When I am thinking about should I use method X or method Y type problems, I think about the specific value I want to estimate first, and then work backwards about the best method to use to get that estimate. So if we are talking about binary endpoints such as uses drugs (will go with binary for now, but my examples will readily extend to say counts or real valued outcomes), there are only generally two values people are interested in; say the change in probability is 5% given some input (absolute risk change, e.g. 10% to 5%), or a relative risk change such as X decreases the overall relative risk by 20% (e.g. 5% to 4%).

The former, absolute change in probabilities, is best accomplished via various marginal effects or average discrete changes as Calli says. Most CJ examples I am aware of I think these make the most sense to focus on, as they translate more directly to costs and benefits. Focusing on the ratio’s sometimes makes sense, such as in case-control studies, or if you want to extrapolate coefficient estimates to a very different sample. Or if you are hyper focused on theory and the underlying statistical model.

Will show an example in Stata using simulated data to illustrate the differences. Stata is very nice to work with different types of marginal estimates. Here I generate data with three covariates, female/males, and then some interactions. Note the covariate x1 has the same effect for males/females, x2 and x3 though have countervailing effects (females it decreases, males it increases the probability).

* Stata simulation to show differences in Wald vs Margins
clear
set more off
set seed 10
set obs 5000
generate female = rbinomial(1,0.5)
generate x1 = rnormal(0,1)
generate x2 = rnormal(0,1)
generate x3 = rnormal(0,1)

* x1 same effect, x2/x3 different across groups
generate logit = -0.1 + -2.8*female + 1.1*(x1 + x2 + x3) + -1.5*female*(x2 + x3)
generate prob = 1/(1 + exp(-1*logit))
generate y = rbinomial(1,prob)
drop logit prob

I intentionally generated the groups so females/males have quite different baseline probabilities for the outcome y here – something that happens in real victim data in criminology.

* Check out marginal differences 
tabstat y, by(female)

So you can see males have the proportion of the outcome near 50% in the sample, whereas females are under 10%. So Calli is basically interested in the case below, where we estimate all pairwise interactions, so have many coefficient differences to test on the right hand side.

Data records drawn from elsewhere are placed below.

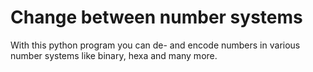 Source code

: # Change between number systems
With this python program you can de- and encode numbers in various number systems like binary, hexa and many more.
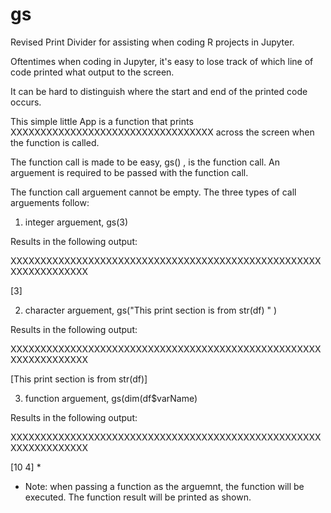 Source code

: # gs
Revised Print Divider for assisting when coding R projects in Jupyter.

Oftentimes when coding in Jupyter, it's easy to lose track of which line of code printed what output to the screen.

It can be hard to distinguish where the start  and end of the printed code occurs.

This simple little App is a function that prints  XXXXXXXXXXXXXXXXXXXXXXXXXXXXXXXXXX across the screen when the function is called.

The function call is made to be easy, gs() , is the function call.  An arguement is required to be passed with the function call.

The function call arguement cannot be empty.  The three types of call arguements follow:

1) integer arguement,  gs(3)

Results in the following output:

XXXXXXXXXXXXXXXXXXXXXXXXXXXXXXXXXXXXXXXXXXXXXXXXXXXXXXXXXXXXXXXXX

[3]


2) character arguement, gs("This print section is from str(df) " )

Results in the following output:

XXXXXXXXXXXXXXXXXXXXXXXXXXXXXXXXXXXXXXXXXXXXXXXXXXXXXXXXXXXXXXXXX

[This print section is from str(df)]


3) function arguement, gs(dim(df$varName) 

Results in the following output:

XXXXXXXXXXXXXXXXXXXXXXXXXXXXXXXXXXXXXXXXXXXXXXXXXXXXXXXXXXXXXXXXX

[10 4]  *


* Note: when passing a function as the arguemnt, the function will be executed. The function result will be printed as shown.
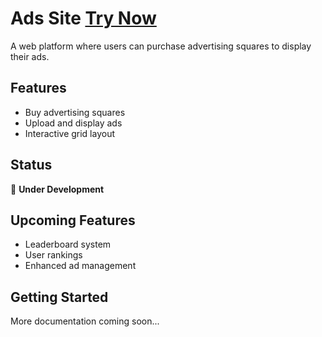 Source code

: # Ads Site [Try Now](https://leadads.pages.dev/)

A web platform where users can purchase advertising squares to display their ads.

## Features
- Buy advertising squares
- Upload and display ads
- Interactive grid layout

## Status
🚧 **Under Development**

## Upcoming Features
- Leaderboard system
- User rankings
- Enhanced ad management

## Getting Started
More documentation coming soon...
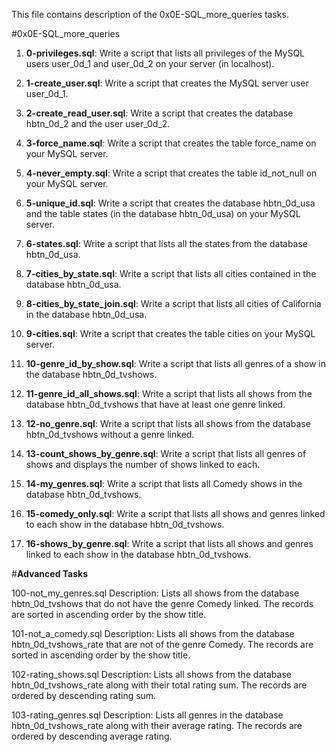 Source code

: This file contains description of the 0x0E-SQL_more_queries tasks.

#0x0E-SQL_more_queries


1. **0-privileges.sql**:
Write a script that lists all privileges of the MySQL users user_0d_1 and user_0d_2 on your server (in localhost).

2. **1-create_user.sql**:
Write a script that creates the MySQL server user user_0d_1.

3. **2-create_read_user.sql**:
Write a script that creates the database hbtn_0d_2 and the user user_0d_2.

4. **3-force_name.sql**:
Write a script that creates the table force_name on your MySQL server.

5. **4-never_empty.sql**:
Write a script that creates the table id_not_null on your MySQL server.

6. **5-unique_id.sql**:
Write a script that creates the database hbtn_0d_usa and the table states (in the database hbtn_0d_usa) on your MySQL server.

7. **6-states.sql**:
Write a script that lists all the states from the database hbtn_0d_usa.

8. **7-cities_by_state.sql**:
Write a script that lists all cities contained in the database hbtn_0d_usa.

9. **8-cities_by_state_join.sql**:
Write a script that lists all cities of California in the database hbtn_0d_usa.

10. **9-cities.sql**:
Write a script that creates the table cities on your MySQL server.

11. **10-genre_id_by_show.sql**:
Write a script that lists all genres of a show in the database hbtn_0d_tvshows.

12. **11-genre_id_all_shows.sql**:
Write a script that lists all shows from the database hbtn_0d_tvshows that have at least one genre linked.

13. **12-no_genre.sql**:
Write a script that lists all shows from the database hbtn_0d_tvshows without a genre linked.

14. **13-count_shows_by_genre.sql**:
Write a script that lists all genres of shows and displays the number of shows linked to each.

15. **14-my_genres.sql**:
Write a script that lists all Comedy shows in the database hbtn_0d_tvshows.

16. **15-comedy_only.sql**:
Write a script that lists all shows and genres linked to each show in the database hbtn_0d_tvshows.

17. **16-shows_by_genre.sql**:
Write a script that lists all shows and genres linked to each show in the database hbtn_0d_tvshows.


#**Advanced Tasks**

100-not_my_genres.sql
Description: Lists all shows from the database hbtn_0d_tvshows that do not have the genre Comedy linked. The records are sorted in ascending order by the show title.

101-not_a_comedy.sql
Description: Lists all shows from the database hbtn_0d_tvshows_rate that are not of the genre Comedy. The records are sorted in ascending order by the show title.

102-rating_shows.sql
Description: Lists all shows from the database hbtn_0d_tvshows_rate along with their total rating sum. The records are ordered by descending rating sum.

103-rating_genres.sql
Description: Lists all genres in the database hbtn_0d_tvshows_rate along with their average rating. The records are ordered by descending average rating.



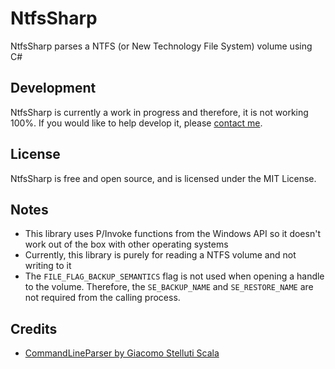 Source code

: NtfsSharp
=====================
NtfsSharp parses a NTFS (or New Technology File System) volume using C#

## Development ##

NtfsSharp is currently a work in progress and therefore, it is not working 100%. If you would like to help develop it, please [contact me](http://www.little-apps.com/contact/).

## License ##
NtfsSharp is free and open source, and is licensed under the MIT License. 

## Notes ##
 * This library uses P/Invoke functions from the Windows API so it doesn't work out of the box with other operating systems
 * Currently, this library is purely for reading a NTFS volume and not writing to it
 * The ``FILE_FLAG_BACKUP_SEMANTICS`` flag is not used when opening a handle to the volume. Therefore, the ``SE_BACKUP_NAME`` and ``SE_RESTORE_NAME`` are not required from the calling process.

## Credits ##
 * [CommandLineParser by Giacomo Stelluti Scala](https://github.com/gsscoder/commandline)
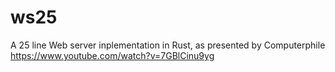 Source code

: # ws25

A 25 line Web server inplementation in Rust, as presented by Computerphile https://www.youtube.com/watch?v=7GBlCinu9yg
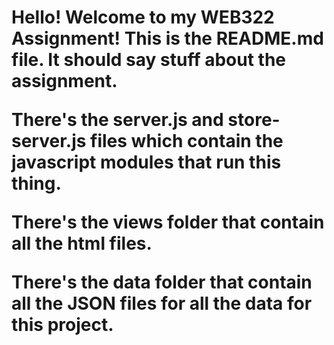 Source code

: <h1>Hello! Welcome to my WEB322 Assignment!</h>
This is the README.md file. It should say stuff about the assignment.

There's the <b>server.js</b> and <b>store-server.js</b> files which contain the <b>javascript</b> modules that run this thing.

There's the <b>views</b> folder that contain all the <b>html</b> files. 

There's the <b>data</b> folder that contain all the <b>JSON</b> files for all the data for this project.
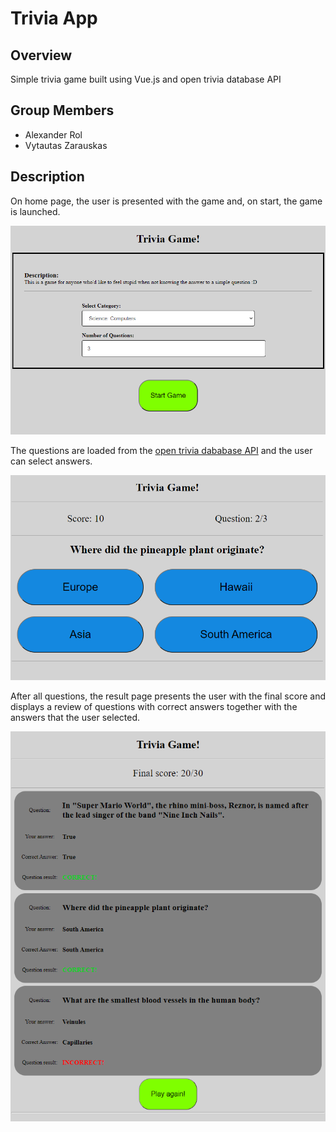 # __Trivia App__

## __Overview__

Simple trivia game built using Vue.js and open trivia database API

## __Group Members__ ##

- Alexander Rol
- Vytautas Zarauskas

## __Description__

On home page, the user is presented with the game and, on start, the game is launched.  

![Home Page](/src/assets/Home%20Page.png "Home Page")

The questions are loaded from the [open trivia dababase API](https://opentdb.com/api_config.php) and the user can select answers.  

![Game Screen](/src/assets/Game%20Screen.png "Game Screen")

After all questions, the result page presents the user with the final score and displays a review of questions with correct answers together with the answers that the user selected.

![Result Screen](/src/assets/Result%20Screen.png "Result Screen")

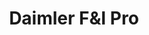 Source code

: ---
layout: project
title: Daimler F&I Pro
images:
  - /img/projects/Daimler - FIPro/daimler04.png
  - /img/projects/Daimler - FIPro/daimler05.png
  - /img/projects/Daimler - FIPro/daimler07.png
  - /img/projects/Daimler - FIPro/daimler08.png
  - /img/projects/Daimler - FIPro/daimler11.png
  - /img/projects/Daimler - FIPro/daimler12.png
tech: Angular 2+, TypeScript, Webpack, SASS
client: Daimler
agency: projekt202
year: 2017
type: desktop
--- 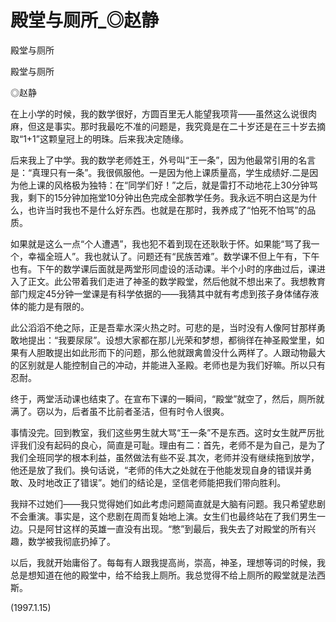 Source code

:# 殿堂与厕所_◎赵静

殿堂与厕所

殿堂与厕所

◎赵静

在上小学的时候，我的数学很好，方圆百里无人能望我项背——虽然这么说很肉麻，但这是事实。那时我最吃不准的问题是，我究竟是在二十岁还是在三十岁去摘取“1+1”这颗皇冠上的明珠。后来我决定随缘。

后来我上了中学。我的数学老师姓王，外号叫“王一条”，因为他最常引用的名言是：“真理只有一条”。我很佩服他。一是因为他上课质量高，学生成绩好.二是因为他上课的风格极为独特：在“同学们好！”之后，就是雷打不动地花上30分钟骂我，剩下的15分钟加拖堂10分钟出色完成全部教学任务。我永远不明白这是为什么，也许当时我也不是什么好东西。也就是在那时，我养成了“怕死不怕骂”的品质。

如果就是这么一点“个人遭遇”，我也犯不着到现在还耿耿于怀。如果能“骂了我一个，幸福全班人”。我也就认了。问题还有“民族苦难”。数学课不但上午有，下午也有。下午的数学课后面就是两堂形同虚设的活动课。半个小时的序曲过后，课进入了正文。此公带着我们走进了神圣的数学殿堂，然后他就不想出来了。我想教育部门规定45分钟一堂课是有科学依据的——我猜其中就有考虑到孩子身体储存液体的能力是有限的。

此公滔滔不绝之际，正是吾辈水深火热之时。可悲的是，当时没有人像阿甘那样勇敢地提出：“我要尿尿”。设想大家都在那儿光荣和梦想，都徜徉在神圣殿堂里，如果有人胆敢提出如此形而下的问题，那么他就跟禽兽没什么两样了。人跟动物最大的区别就是人能控制自己的冲动，并能进入圣殿。老师也是为我们好嘛。所以只有忍耐。

终于，两堂活动课也结束了。在宣布下课的一瞬间，“殿堂”就空了，然后，厕所就满了。窃以为，后者虽不比前者圣洁，但有时令人很爽。

事情没完。回到教室，我们这些男生就大骂“王一条”不是东西。这时女生就严厉批评我们没有起码的良心，简直是可耻。理由有二：首先，老师不是为自己，是为了我们全班同学的根本利益，虽然做法有些不妥.其次，老师并没有继续拖到放学，他还是放了我们。换句话说，“老师的伟大之处就在于他能发现自身的错误并勇敢、及时地改正了错误”。她们的结论是，坚信老师能把我们带向胜利。

我辩不过她们——我只觉得她们如此考虑问题简直就是大脑有问题。我只希望悲剧不会重演。事实是，这个悲剧在周而复始地上演。女生们也最终站在了我们男生一边。只是阿甘这样的英雄一直没有出现。“憋”到最后，我失去了对殿堂的所有兴趣，数学被我彻底扔掉了。

以后，我就开始庸俗了。每每有人跟我提高尚，崇高，神圣，理想等词的时候，我总是想知道在他的殿堂中，给不给我上厕所。我总觉得不给上厕所的殿堂就是法西斯。

(1997.1.15)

* Estimate model with interactions (linear coefficients)
logistic y i.female x1 x2 x3 i.female#(c.x1 c.x2 c.x3), coef

This particular model does the Wald tests for the coefficient differences just by the way we have set up the model. So the interaction effects test for differences from the baseline model, so can see the interaction for x1 is not stat significant, but x2/x3 are (as they should be). But if you are interested in the marginal effects, one place to start is with derivatives directly, and Stata automatically for logit models spits out probabilities:

* Marginal effects 
margins female, dydx(x1 x2 x3)
* x1 is the same linear effect, but margins are quite different

So even though I made the underlying effect for x1 equal between males/females for the true underlying data generation process, you can see here the marginal derivative is much smaller for females. This is the main difference between Wald tests and margins.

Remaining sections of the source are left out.